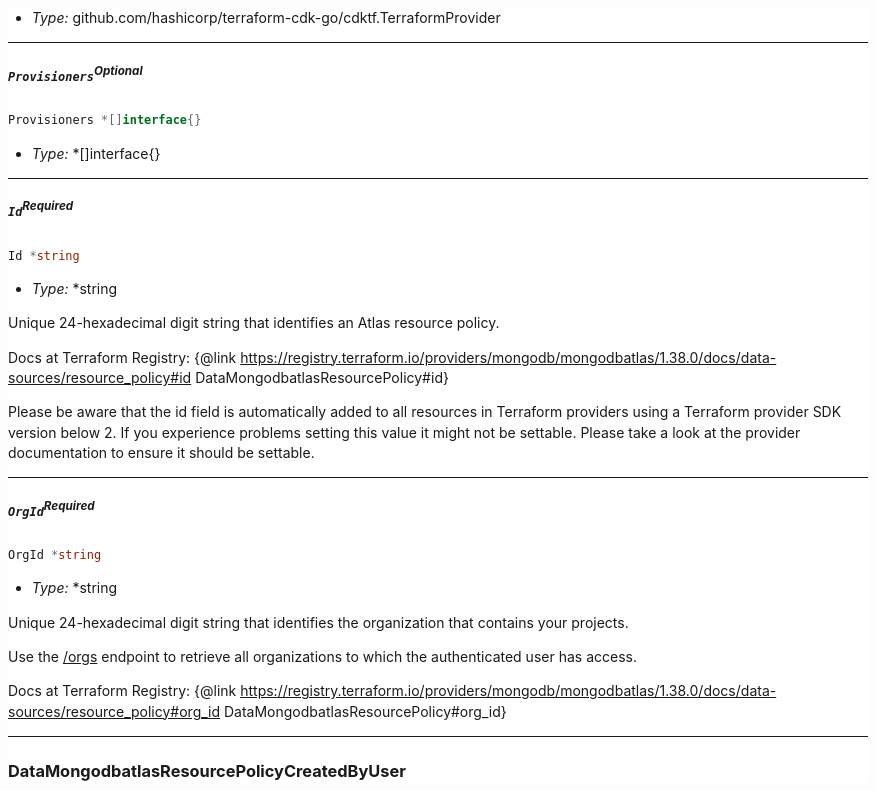 - *Type:* github.com/hashicorp/terraform-cdk-go/cdktf.TerraformProvider

---

##### `Provisioners`<sup>Optional</sup> <a name="Provisioners" id="@cdktf/provider-mongodbatlas.dataMongodbatlasResourcePolicy.DataMongodbatlasResourcePolicyConfig.property.provisioners"></a>

```go
Provisioners *[]interface{}
```

- *Type:* *[]interface{}

---

##### `Id`<sup>Required</sup> <a name="Id" id="@cdktf/provider-mongodbatlas.dataMongodbatlasResourcePolicy.DataMongodbatlasResourcePolicyConfig.property.id"></a>

```go
Id *string
```

- *Type:* *string

Unique 24-hexadecimal digit string that identifies an Atlas resource policy.

Docs at Terraform Registry: {@link https://registry.terraform.io/providers/mongodb/mongodbatlas/1.38.0/docs/data-sources/resource_policy#id DataMongodbatlasResourcePolicy#id}

Please be aware that the id field is automatically added to all resources in Terraform providers using a Terraform provider SDK version below 2.
If you experience problems setting this value it might not be settable. Please take a look at the provider documentation to ensure it should be settable.

---

##### `OrgId`<sup>Required</sup> <a name="OrgId" id="@cdktf/provider-mongodbatlas.dataMongodbatlasResourcePolicy.DataMongodbatlasResourcePolicyConfig.property.orgId"></a>

```go
OrgId *string
```

- *Type:* *string

Unique 24-hexadecimal digit string that identifies the organization that contains your projects.

Use the [/orgs](#tag/Organizations/operation/listOrganizations) endpoint to retrieve all organizations to which the authenticated user has access.

Docs at Terraform Registry: {@link https://registry.terraform.io/providers/mongodb/mongodbatlas/1.38.0/docs/data-sources/resource_policy#org_id DataMongodbatlasResourcePolicy#org_id}

---

### DataMongodbatlasResourcePolicyCreatedByUser <a name="DataMongodbatlasResourcePolicyCreatedByUser" id="@cdktf/provider-mongodbatlas.dataMongodbatlasResourcePolicy.DataMongodbatlasResourcePolicyCreatedByUser"></a>
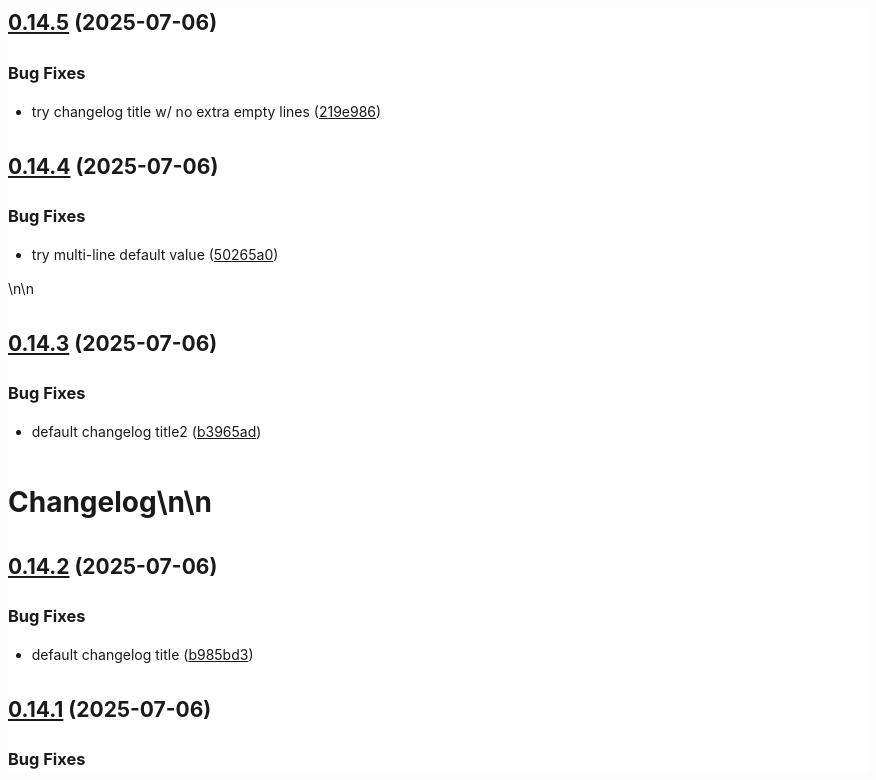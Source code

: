 

## [0.14.5](https://github.com/agilecustoms/release/compare/v0.14.4...v0.14.5) (2025-07-06)


### Bug Fixes

* try changelog title w/ no extra empty lines ([219e986](https://github.com/agilecustoms/release/commit/219e9861cc2d3d48c978d983fe4ad057099235fb))



## [0.14.4](https://github.com/agilecustoms/release/compare/v0.14.3...v0.14.4) (2025-07-06)


### Bug Fixes

* try multi-line default value ([50265a0](https://github.com/agilecustoms/release/commit/50265a0f540d4c0cc0f502582d2b201366644272))



\\n\\n

## [0.14.3](https://github.com/agilecustoms/release/compare/v0.14.2...v0.14.3) (2025-07-06)


### Bug Fixes

* default changelog title2 ([b3965ad](https://github.com/agilecustoms/release/commit/b3965ad5b44156ea2880da3b6927fd4adb8f7c3b))



# Changelog\n\n

## [0.14.2](https://github.com/agilecustoms/release/compare/v0.14.1...v0.14.2) (2025-07-06)


### Bug Fixes

* default changelog title ([b985bd3](https://github.com/agilecustoms/release/commit/b985bd3421589391121346b52ada39876ff8ad79))



## [0.14.1](https://github.com/agilecustoms/release/compare/v0.14.0...v0.14.1) (2025-07-06)


### Bug Fixes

....................

▶ _Directions_
Copy the entries above faithfully and omit every image.

▶ _Solution to this problem_
 - *Type:* github.com/hashicorp/terraform-cdk-go/cdktf.TerraformProvider

---

##### `Provisioners`<sup>Optional</sup> <a name="Provisioners" id="@cdktf/provider-mongodbatlas.dataMongodbatlasResourcePolicy.DataMongodbatlasResourcePolicyConfig.property.provisioners"></a>

```go
Provisioners *[]interface{}
```

- *Type:* *[]interface{}

---

##### `Id`<sup>Required</sup> <a name="Id" id="@cdktf/provider-mongodbatlas.dataMongodbatlasResourcePolicy.DataMongodbatlasResourcePolicyConfig.property.id"></a>

```go
Id *string
```

- *Type:* *string

Unique 24-hexadecimal digit string that identifies an Atlas resource policy.

Docs at Terraform Registry: {@link https://registry.terraform.io/providers/mongodb/mongodbatlas/1.38.0/docs/data-sources/resource_policy#id DataMongodbatlasResourcePolicy#id}

Please be aware that the id field is automatically added to all resources in Terraform providers using a Terraform provider SDK version below 2.
If you experience problems setting this value it might not be settable. Please take a look at the provider documentation to ensure it should be settable.

---

##### `OrgId`<sup>Required</sup> <a name="OrgId" id="@cdktf/provider-mongodbatlas.dataMongodbatlasResourcePolicy.DataMongodbatlasResourcePolicyConfig.property.orgId"></a>

```go
OrgId *string
```

- *Type:* *string

Unique 24-hexadecimal digit string that identifies the organization that contains your projects.

Use the [/orgs](#tag/Organizations/operation/listOrganizations) endpoint to retrieve all organizations to which the authenticated user has access.

Docs at Terraform Registry: {@link https://registry.terraform.io/providers/mongodb/mongodbatlas/1.38.0/docs/data-sources/resource_policy#org_id DataMongodbatlasResourcePolicy#org_id}

---

### DataMongodbatlasResourcePolicyCreatedByUser <a name="DataMongodbatlasResourcePolicyCreatedByUser" id="@cdktf/provider-mongodbatlas.dataMongodbatlasResourcePolicy.DataMongodbatlasResourcePolicyCreatedByUser"></a>
Source code

: 

## [0.14.5](https://github.com/agilecustoms/release/compare/v0.14.4...v0.14.5) (2025-07-06)


### Bug Fixes

* try changelog title w/ no extra empty lines ([219e986](https://github.com/agilecustoms/release/commit/219e9861cc2d3d48c978d983fe4ad057099235fb))



## [0.14.4](https://github.com/agilecustoms/release/compare/v0.14.3...v0.14.4) (2025-07-06)


### Bug Fixes

* try multi-line default value ([50265a0](https://github.com/agilecustoms/release/commit/50265a0f540d4c0cc0f502582d2b201366644272))



\\n\\n

## [0.14.3](https://github.com/agilecustoms/release/compare/v0.14.2...v0.14.3) (2025-07-06)


### Bug Fixes

* default changelog title2 ([b3965ad](https://github.com/agilecustoms/release/commit/b3965ad5b44156ea2880da3b6927fd4adb8f7c3b))



# Changelog\n\n

## [0.14.2](https://github.com/agilecustoms/release/compare/v0.14.1...v0.14.2) (2025-07-06)


### Bug Fixes

* default changelog title ([b985bd3](https://github.com/agilecustoms/release/commit/b985bd3421589391121346b52ada39876ff8ad79))



## [0.14.1](https://github.com/agilecustoms/release/compare/v0.14.0...v0.14.1) (2025-07-06)


### Bug Fixes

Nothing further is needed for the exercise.